Top of The input

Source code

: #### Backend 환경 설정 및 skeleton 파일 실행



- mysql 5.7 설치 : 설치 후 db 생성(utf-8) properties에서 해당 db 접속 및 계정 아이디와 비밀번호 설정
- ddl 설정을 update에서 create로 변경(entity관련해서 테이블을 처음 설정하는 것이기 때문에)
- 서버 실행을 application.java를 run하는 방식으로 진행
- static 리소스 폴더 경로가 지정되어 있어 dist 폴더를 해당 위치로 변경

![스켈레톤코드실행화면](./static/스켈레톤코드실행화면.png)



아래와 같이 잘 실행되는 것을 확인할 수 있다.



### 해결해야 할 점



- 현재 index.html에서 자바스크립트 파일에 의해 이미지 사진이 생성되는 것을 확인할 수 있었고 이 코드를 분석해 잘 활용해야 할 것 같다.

Bottom of The input

**Work task:** Every record above is to be copied out exactly.

**Exercise answer:**
Source code

: #### Backend 환경 설정 및 skeleton 파일 실행



- mysql 5.7 설치 : 설치 후 db 생성(utf-8) properties에서 해당 db 접속 및 계정 아이디와 비밀번호 설정
- ddl 설정을 update에서 create로 변경(entity관련해서 테이블을 처음 설정하는 것이기 때문에)
- 서버 실행을 application.java를 run하는 방식으로 진행
- static 리소스 폴더 경로가 지정되어 있어 dist 폴더를 해당 위치로 변경

![스켈레톤코드실행화면](./static/스켈레톤코드실행화면.png)



아래와 같이 잘 실행되는 것을 확인할 수 있다.



### 해결해야 할 점



- 현재 index.html에서 자바스크립트 파일에 의해 이미지 사진이 생성되는 것을 확인할 수 있었고 이 코드를 분석해 잘 활용해야 할 것 같다.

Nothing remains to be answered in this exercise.